§ **Stored data**:

##########

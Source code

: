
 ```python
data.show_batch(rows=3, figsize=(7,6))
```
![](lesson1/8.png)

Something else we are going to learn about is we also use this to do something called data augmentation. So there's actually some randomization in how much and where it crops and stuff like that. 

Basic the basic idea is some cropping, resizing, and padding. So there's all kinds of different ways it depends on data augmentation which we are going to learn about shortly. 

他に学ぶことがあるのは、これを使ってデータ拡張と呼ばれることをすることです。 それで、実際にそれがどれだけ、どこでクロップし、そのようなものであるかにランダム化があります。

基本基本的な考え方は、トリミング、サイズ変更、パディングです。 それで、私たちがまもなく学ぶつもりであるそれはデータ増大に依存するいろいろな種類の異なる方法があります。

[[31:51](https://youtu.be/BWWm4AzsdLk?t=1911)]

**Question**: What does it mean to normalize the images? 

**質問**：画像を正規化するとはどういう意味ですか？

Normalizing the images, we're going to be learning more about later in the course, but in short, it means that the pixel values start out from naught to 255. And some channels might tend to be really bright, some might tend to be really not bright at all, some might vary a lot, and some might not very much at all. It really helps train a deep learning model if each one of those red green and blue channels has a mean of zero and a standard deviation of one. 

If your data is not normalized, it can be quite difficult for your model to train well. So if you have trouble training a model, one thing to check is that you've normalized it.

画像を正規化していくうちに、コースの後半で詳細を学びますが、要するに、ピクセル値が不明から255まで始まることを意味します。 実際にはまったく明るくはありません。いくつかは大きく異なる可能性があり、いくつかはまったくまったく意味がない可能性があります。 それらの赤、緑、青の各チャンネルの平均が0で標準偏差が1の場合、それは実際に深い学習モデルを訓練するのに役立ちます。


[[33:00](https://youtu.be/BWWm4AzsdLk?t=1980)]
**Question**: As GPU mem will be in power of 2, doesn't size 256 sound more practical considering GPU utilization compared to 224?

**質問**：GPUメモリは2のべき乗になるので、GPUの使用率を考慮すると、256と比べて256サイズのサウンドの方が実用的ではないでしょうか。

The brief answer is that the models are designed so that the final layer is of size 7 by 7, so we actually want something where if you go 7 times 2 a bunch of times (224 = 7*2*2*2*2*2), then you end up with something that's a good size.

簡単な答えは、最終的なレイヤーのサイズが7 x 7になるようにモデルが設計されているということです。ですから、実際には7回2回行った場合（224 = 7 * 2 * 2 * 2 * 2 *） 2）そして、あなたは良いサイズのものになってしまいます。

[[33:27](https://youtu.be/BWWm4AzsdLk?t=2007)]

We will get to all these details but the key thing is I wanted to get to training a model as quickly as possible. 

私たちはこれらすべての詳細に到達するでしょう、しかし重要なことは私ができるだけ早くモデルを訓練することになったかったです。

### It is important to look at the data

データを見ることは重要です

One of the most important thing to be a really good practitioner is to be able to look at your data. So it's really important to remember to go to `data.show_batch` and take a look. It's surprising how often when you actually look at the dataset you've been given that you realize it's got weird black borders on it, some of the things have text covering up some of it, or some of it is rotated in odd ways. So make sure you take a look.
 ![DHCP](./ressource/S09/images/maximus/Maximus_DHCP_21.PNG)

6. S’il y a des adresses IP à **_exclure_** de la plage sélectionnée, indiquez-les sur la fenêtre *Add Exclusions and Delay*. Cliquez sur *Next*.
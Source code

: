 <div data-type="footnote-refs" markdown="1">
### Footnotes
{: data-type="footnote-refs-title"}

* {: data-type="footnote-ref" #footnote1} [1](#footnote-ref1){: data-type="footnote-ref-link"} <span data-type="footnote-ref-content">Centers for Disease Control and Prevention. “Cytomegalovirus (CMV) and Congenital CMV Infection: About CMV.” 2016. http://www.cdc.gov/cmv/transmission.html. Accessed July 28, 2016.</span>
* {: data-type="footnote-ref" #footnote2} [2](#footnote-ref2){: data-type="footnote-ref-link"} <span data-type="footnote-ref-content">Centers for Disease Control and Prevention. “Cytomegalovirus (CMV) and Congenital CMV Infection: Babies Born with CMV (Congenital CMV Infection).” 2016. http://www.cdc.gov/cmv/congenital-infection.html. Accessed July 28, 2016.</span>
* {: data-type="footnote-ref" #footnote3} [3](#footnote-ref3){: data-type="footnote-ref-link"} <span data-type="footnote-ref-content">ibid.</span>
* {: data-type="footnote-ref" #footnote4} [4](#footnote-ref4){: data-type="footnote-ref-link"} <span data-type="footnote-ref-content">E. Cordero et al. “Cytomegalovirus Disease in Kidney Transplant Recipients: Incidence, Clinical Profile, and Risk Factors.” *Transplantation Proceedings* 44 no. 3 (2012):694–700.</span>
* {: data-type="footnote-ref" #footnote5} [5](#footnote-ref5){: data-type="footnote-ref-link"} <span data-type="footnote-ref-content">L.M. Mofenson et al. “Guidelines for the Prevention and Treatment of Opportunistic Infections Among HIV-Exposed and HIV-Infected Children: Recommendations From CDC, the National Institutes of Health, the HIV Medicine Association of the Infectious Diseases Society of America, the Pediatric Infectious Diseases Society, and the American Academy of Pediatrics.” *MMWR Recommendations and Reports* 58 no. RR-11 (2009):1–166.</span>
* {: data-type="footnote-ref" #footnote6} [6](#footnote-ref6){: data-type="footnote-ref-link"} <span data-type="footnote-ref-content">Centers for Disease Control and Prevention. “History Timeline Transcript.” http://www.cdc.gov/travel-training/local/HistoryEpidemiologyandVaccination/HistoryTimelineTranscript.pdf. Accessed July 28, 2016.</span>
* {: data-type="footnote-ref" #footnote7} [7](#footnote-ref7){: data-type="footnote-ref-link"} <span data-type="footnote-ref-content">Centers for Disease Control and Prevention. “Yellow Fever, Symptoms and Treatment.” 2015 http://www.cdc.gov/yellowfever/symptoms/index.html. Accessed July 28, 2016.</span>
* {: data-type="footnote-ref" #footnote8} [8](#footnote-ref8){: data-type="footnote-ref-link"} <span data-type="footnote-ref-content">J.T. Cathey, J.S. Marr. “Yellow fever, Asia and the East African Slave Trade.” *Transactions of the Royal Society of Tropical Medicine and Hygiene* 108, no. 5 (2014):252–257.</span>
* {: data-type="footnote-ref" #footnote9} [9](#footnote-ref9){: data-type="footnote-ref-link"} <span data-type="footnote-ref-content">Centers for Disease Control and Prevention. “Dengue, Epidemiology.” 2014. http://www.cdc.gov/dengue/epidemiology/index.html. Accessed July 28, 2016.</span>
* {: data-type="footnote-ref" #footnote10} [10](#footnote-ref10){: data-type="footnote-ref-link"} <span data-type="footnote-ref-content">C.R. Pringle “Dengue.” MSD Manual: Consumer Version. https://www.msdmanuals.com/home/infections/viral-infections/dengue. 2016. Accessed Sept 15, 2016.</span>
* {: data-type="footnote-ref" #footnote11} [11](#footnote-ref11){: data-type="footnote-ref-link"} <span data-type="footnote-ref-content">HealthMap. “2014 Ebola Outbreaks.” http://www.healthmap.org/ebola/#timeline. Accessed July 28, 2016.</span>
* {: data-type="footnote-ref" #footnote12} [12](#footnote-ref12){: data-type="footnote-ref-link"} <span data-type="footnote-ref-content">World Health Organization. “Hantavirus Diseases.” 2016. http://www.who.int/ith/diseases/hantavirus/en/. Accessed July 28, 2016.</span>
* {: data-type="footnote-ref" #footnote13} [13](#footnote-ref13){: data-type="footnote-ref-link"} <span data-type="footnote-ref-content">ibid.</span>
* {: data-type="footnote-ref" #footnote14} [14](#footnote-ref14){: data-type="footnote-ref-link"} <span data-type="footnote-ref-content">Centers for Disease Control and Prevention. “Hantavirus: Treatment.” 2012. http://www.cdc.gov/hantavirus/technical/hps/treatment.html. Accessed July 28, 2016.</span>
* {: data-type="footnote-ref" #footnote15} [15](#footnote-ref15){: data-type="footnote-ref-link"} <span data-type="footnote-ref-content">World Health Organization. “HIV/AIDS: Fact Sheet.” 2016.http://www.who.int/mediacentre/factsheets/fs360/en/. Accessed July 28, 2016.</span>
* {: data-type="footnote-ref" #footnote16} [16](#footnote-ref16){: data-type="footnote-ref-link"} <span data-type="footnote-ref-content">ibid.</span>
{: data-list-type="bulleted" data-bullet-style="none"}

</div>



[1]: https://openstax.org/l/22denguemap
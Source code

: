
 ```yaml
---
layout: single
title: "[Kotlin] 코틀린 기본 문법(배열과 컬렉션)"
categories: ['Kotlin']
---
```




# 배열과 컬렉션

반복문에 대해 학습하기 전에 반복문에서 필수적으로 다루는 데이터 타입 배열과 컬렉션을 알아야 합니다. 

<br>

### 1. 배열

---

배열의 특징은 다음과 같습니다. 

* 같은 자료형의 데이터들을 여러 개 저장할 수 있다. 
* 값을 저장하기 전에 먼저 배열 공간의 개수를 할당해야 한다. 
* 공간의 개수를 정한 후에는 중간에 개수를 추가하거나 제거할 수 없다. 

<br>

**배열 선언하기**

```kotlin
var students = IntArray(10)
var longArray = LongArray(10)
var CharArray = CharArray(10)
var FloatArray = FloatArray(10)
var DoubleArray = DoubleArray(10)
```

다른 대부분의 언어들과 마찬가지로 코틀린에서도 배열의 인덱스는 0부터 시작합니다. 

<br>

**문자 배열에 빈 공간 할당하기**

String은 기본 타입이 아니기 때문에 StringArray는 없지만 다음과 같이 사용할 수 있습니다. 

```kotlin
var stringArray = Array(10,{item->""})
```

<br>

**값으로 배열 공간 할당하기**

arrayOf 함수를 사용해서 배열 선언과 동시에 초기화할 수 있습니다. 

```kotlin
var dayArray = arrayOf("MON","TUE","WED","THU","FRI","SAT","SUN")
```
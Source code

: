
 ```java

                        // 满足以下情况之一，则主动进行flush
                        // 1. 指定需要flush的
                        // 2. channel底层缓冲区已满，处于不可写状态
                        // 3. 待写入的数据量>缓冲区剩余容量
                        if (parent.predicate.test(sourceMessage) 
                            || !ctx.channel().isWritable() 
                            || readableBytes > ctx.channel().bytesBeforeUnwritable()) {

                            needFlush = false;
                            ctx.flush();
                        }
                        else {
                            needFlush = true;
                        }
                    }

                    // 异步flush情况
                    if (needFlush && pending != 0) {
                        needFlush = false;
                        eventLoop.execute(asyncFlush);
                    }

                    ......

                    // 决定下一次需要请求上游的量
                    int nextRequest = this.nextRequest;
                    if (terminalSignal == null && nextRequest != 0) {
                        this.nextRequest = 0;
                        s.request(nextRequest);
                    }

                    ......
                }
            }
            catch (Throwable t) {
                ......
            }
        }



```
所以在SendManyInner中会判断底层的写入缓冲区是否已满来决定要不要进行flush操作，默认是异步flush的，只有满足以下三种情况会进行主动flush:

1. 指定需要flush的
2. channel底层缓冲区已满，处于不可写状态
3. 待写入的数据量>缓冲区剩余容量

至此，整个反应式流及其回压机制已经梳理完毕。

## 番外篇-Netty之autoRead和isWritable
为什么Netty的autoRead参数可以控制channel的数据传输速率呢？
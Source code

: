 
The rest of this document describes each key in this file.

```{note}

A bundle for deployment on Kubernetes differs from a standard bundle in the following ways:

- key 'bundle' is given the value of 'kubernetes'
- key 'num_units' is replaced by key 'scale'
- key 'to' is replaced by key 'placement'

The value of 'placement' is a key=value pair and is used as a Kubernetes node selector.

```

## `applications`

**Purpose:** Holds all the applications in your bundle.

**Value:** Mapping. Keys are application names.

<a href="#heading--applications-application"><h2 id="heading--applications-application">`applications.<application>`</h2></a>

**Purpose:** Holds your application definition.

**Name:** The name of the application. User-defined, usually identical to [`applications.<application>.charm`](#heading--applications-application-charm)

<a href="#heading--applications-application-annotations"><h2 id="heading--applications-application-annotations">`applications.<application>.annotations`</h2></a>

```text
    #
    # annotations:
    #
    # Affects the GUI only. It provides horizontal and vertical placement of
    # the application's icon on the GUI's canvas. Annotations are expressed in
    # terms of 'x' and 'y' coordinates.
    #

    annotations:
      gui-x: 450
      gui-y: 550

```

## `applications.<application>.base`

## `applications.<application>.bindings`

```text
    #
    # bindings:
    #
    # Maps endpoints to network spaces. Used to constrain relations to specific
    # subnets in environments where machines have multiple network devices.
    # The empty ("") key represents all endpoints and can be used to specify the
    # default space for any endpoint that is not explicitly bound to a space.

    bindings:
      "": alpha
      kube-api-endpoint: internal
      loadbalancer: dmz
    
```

##########

§ **What to work on**:
Where a line in the records above includes the string "standard", show it.

§ **Written reply**:
Normalizing the images, we're going to be learning more about later in the course, but in short, it means that the pixel values start out from naught to 255. And some channels might tend to be really bright, some might tend to be really not bright at all, some might vary a lot, and some might not very much at all. It really helps train a deep learning model if each one of those red green and blue channels has a mean of zero and a standard deviation of one. 
A bundle for deployment on Kubernetes differs from a standard bundle in the following ways:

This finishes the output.